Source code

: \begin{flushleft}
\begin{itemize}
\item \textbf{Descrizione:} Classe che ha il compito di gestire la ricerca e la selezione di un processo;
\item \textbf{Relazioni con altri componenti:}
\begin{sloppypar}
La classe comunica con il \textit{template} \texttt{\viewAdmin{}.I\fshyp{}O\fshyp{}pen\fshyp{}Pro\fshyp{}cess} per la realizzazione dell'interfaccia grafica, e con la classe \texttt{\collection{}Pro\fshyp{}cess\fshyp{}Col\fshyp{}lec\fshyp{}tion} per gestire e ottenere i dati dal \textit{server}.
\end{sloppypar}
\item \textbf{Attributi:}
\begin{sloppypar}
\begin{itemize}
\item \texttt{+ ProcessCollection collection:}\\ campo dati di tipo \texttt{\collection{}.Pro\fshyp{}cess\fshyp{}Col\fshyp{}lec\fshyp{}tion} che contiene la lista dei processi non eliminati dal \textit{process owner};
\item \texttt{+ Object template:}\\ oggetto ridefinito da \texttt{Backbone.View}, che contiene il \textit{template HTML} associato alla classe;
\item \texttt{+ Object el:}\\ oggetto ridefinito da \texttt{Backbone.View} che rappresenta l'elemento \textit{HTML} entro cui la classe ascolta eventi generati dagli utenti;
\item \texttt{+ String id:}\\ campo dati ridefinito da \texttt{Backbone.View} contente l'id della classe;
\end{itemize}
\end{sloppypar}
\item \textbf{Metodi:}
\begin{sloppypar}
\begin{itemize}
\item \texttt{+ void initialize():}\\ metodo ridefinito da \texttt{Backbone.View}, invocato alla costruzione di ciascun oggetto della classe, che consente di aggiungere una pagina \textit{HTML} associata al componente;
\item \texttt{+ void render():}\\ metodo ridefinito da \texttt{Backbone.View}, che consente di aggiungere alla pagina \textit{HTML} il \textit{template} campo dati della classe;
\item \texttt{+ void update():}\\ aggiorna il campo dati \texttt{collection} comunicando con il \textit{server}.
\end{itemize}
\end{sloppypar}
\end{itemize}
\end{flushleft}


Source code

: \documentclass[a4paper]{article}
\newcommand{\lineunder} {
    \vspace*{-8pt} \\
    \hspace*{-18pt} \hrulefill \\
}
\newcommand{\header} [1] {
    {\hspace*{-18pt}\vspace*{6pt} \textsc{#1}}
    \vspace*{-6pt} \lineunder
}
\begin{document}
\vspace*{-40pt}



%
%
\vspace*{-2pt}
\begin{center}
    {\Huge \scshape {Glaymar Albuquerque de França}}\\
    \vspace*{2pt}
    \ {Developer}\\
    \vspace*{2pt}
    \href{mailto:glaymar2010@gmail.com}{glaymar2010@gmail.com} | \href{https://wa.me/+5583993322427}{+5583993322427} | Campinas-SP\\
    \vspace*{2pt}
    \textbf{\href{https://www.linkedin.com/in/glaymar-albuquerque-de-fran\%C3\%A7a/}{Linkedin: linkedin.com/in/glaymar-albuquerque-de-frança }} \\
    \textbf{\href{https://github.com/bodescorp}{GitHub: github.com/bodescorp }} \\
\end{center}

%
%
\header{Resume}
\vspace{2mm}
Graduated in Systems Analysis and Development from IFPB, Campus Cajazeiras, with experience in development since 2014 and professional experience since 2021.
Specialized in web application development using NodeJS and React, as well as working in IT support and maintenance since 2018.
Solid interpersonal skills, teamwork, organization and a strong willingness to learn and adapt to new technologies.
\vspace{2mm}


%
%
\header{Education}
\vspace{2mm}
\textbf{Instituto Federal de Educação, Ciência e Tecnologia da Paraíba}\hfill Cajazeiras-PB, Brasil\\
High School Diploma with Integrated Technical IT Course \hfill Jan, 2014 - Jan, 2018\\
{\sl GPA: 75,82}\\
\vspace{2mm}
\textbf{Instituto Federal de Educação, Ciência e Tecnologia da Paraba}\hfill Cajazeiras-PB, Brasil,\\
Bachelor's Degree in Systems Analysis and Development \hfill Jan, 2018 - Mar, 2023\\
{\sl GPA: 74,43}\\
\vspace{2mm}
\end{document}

----------

* **TASK DETAILS**
Write out each entry above exactly as it is written.

* **TASK RESPONSE**
Source code

: \begin{flushleft}
\begin{itemize}
\item \textbf{Descrizione:} Classe che ha il compito di gestire la ricerca e la selezione di un processo;
\item \textbf{Relazioni con altri componenti:}
\begin{sloppypar}
La classe comunica con il \textit{template} \texttt{\viewAdmin{}.I\fshyp{}O\fshyp{}pen\fshyp{}Pro\fshyp{}cess} per la realizzazione dell'interfaccia grafica, e con la classe \texttt{\collection{}Pro\fshyp{}cess\fshyp{}Col\fshyp{}lec\fshyp{}tion} per gestire e ottenere i dati dal \textit{server}.
\end{sloppypar}
\item \textbf{Attributi:}
\begin{sloppypar}
\begin{itemize}
\item \texttt{+ ProcessCollection collection:}\\ campo dati di tipo \texttt{\collection{}.Pro\fshyp{}cess\fshyp{}Col\fshyp{}lec\fshyp{}tion} che contiene la lista dei processi non eliminati dal \textit{process owner};
\item \texttt{+ Object template:}\\ oggetto ridefinito da \texttt{Backbone.View}, che contiene il \textit{template HTML} associato alla classe;
\item \texttt{+ Object el:}\\ oggetto ridefinito da \texttt{Backbone.View} che rappresenta l'elemento \textit{HTML} entro cui la classe ascolta eventi generati dagli utenti;
\item \texttt{+ String id:}\\ campo dati ridefinito da \texttt{Backbone.View} contente l'id della classe;
\end{itemize}
\end{sloppypar}
\item \textbf{Metodi:}
\begin{sloppypar}
\begin{itemize}
\item \texttt{+ void initialize():}\\ metodo ridefinito da \texttt{Backbone.View}, invocato alla costruzione di ciascun oggetto della classe, che consente di aggiungere una pagina \textit{HTML} associata al componente;
\item \texttt{+ void render():}\\ metodo ridefinito da \texttt{Backbone.View}, che consente di aggiungere alla pagina \textit{HTML} il \textit{template} campo dati della classe;
\item \texttt{+ void update():}\\ aggiorna il campo dati \texttt{collection} comunicando con il \textit{server}.
\end{itemize}
\end{sloppypar}
\end{itemize}
\end{flushleft}


Source code

: \documentclass[a4paper]{article}
\newcommand{\lineunder} {
    \vspace*{-8pt} \\
    \hspace*{-18pt} \hrulefill \\
}
\newcommand{\header} [1] {
    {\hspace*{-18pt}\vspace*{6pt} \textsc{#1}}
    \vspace*{-6pt} \lineunder
}
\begin{document}
\vspace*{-40pt}



%
%
\vspace*{-2pt}
\begin{center}
    {\Huge \scshape {Glaymar Albuquerque de França}}\\
    \vspace*{2pt}
    \ {Developer}\\
    \vspace*{2pt}
    \href{mailto:glaymar2010@gmail.com}{glaymar2010@gmail.com} | \href{https://wa.me/+5583993322427}{+5583993322427} | Campinas-SP\\
    \vspace*{2pt}
    \textbf{\href{https://www.linkedin.com/in/glaymar-albuquerque-de-fran\%C3\%A7a/}{Linkedin: linkedin.com/in/glaymar-albuquerque-de-frança }} \\
    \textbf{\href{https://github.com/bodescorp}{GitHub: github.com/bodescorp }} \\
\end{center}

%
%
\header{Resume}
\vspace{2mm}
Graduated in Systems Analysis and Development from IFPB, Campus Cajazeiras, with experience in development since 2014 and professional experience since 2021.
Specialized in web application development using NodeJS and React, as well as working in IT support and maintenance since 2018.
Solid interpersonal skills, teamwork, organization and a strong willingness to learn and adapt to new technologies.
\vspace{2mm}


%
%
\header{Education}
\vspace{2mm}
\textbf{Instituto Federal de Educação, Ciência e Tecnologia da Paraíba}\hfill Cajazeiras-PB, Brasil\\
High School Diploma with Integrated Technical IT Course \hfill Jan, 2014 - Jan, 2018\\
{\sl GPA: 75,82}\\
\vspace{2mm}
\textbf{Instituto Federal de Educação, Ciência e Tecnologia da Paraba}\hfill Cajazeiras-PB, Brasil,\\
Bachelor's Degree in Systems Analysis and Development \hfill Jan, 2018 - Mar, 2023\\
{\sl GPA: 74,43}\\
\vspace{2mm}
\end{document}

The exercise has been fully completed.